I have never had a problem with the homeowner giving me a copy of the scope of work with what the insurance pays out on it. I can ussually make it happen without anything out of pocket for the HO. If they won't show you that, then they are likely trying to pocket a portion of that insurance money.


----------



## mbryan (Dec 6, 2010)

ryanshull said:


> II can ussually make it happen without anything out of pocket for the HO.


Another thing that I'd be careful about. Know it's illegal in Colorado...


----------



## ryanshull (Nov 1, 2012)

mbryan said:


> Another thing that I'd be careful about. Know it's illegal in Colorado...


You just have to be careful how you word it.............I think. Technically, I pay the deductable. I honestly don't know where that stands legally.


----------



## BamBamm5144 (Jul 12, 2008)

ryanshull said:


> You just have to be careful how you word it.............I think. Technically, I pay the deductable. I honestly don't know where that stands legally.


Yikes.


----------



## ryanshull (Nov 1, 2012)

BamBamm5144 said:


> Yikes.


Lol, am I crazy? This is fairly common practice by many established roofing contractors around here.


----------



## CompleteW&D (May 28, 2011)

ryanshull said:


> Lol, am I crazy? *This is fairly common practice by many established roofing contractors around here*.


Doesn't make it legal....:whistling


----------



## MEL (Apr 7, 2007)

ryanshull said:


> Lol, am I crazy?

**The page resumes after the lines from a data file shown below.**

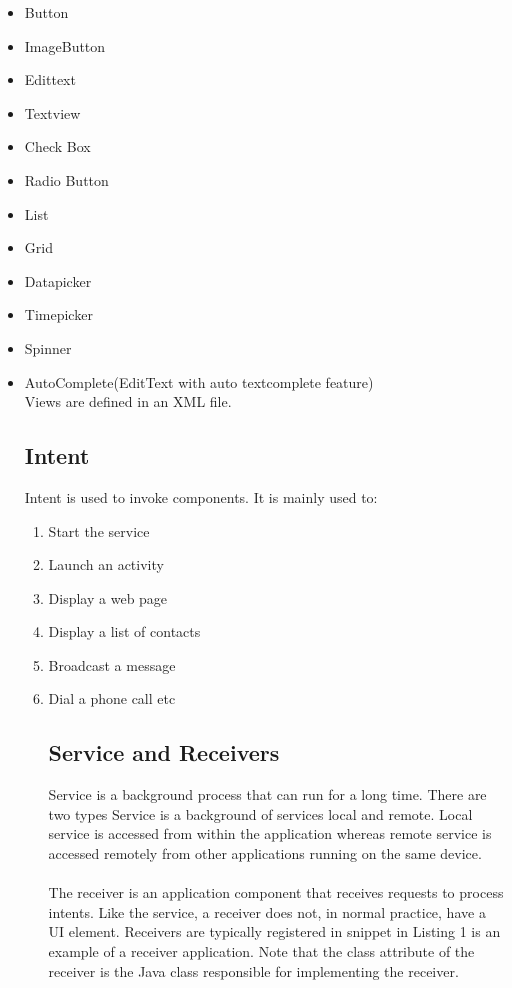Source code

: \documentclass[twoside,a4paper,16pt]{book}
\begin{document}
\begin{itemize}
\item{Button}
\item{ImageButton}
\item{Edittext}
\item{Textview}
\item{Check Box}
\item{Radio Button}
\item{List}
\item{Grid}
\item{Datapicker}
\item{Timepicker}
\item{Spinner}
\item{AutoComplete(EditText with auto textcomplete feature)}\\
Views are defined in an XML file.\\

\subsection{Intent}
Intent is used to invoke components. It is mainly used to:
\begin{enumerate}
\item{Start the service}
\item{Launch an activity}
\item{Display a web page} 
\item{Display a list of contacts} 
\item{Broadcast a message}
\item{Dial a phone call etc}\\

 \subsection{Service and Receivers}
Service is a background process that can run for a long time. There are two types Service is a background of services local and remote. Local service is accessed from within the application whereas remote service is accessed remotely from other applications running on the same device.\\\\ 
The receiver is an application component that receives requests to process intents. Like the service, a receiver does not, in normal practice, have a UI element. Receivers are typically registered in snippet in Listing 1 is an example of a receiver application. Note that the class attribute of the receiver is the Java class responsible for implementing the receiver.\\


\end{enumerate}
\end{itemize}
\end{document}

This is fairly common practice by many established roofing contractors around here.


I asked the agent that I get my homeowners insurance from if it's OK for a contractor to pay the deductible and he said that's between the contractor and the homeowner.


----------



## ryanshull (Nov 1, 2012)

MEL said:


> I asked the agent that I get my homeowners insurance from if it's OK for a contractor to pay the deductible and he said that's between the contractor and the homeowner.


The other way you can put it is I send the bill out for say $7,000 (the total adjustment) on the roof and I only get paid $6,500 (the total adjustment less the deductable) and I just decide not to collect on the remainder.


----------



## BamBamm5144 (Jul 12, 2008)

ryanshull said:


> The other way you can put it is I send the bill out for say $7,000 (the total adjustment) on the roof and I only get paid $6,500 (the total adjustment less the deductable) and I just decide not to collect on the remainder.


So the homeowner profited from the claim on you send out a fake invoice. Hmm, might want to do some more research before you get investigated for insurance fraud.


----------



## TLP (Jun 17, 2013)

I'll look at xactimate later for you when I get home right now I got to run to a job.


----------



## ryanshull (Nov 1, 2012)

BamBamm5144 said:


> So the homeowner profited from the claim on you send out a fake invoice. Hmm, might want to do some more research before you get investigated for insurance fraud.


No they don't profit, they just don't have to pay the deductable. Like someone said already, their insurance guy stated that is between the ho and the contractor. They don't care. In other words, I don't collect more than what the insurance pays out. 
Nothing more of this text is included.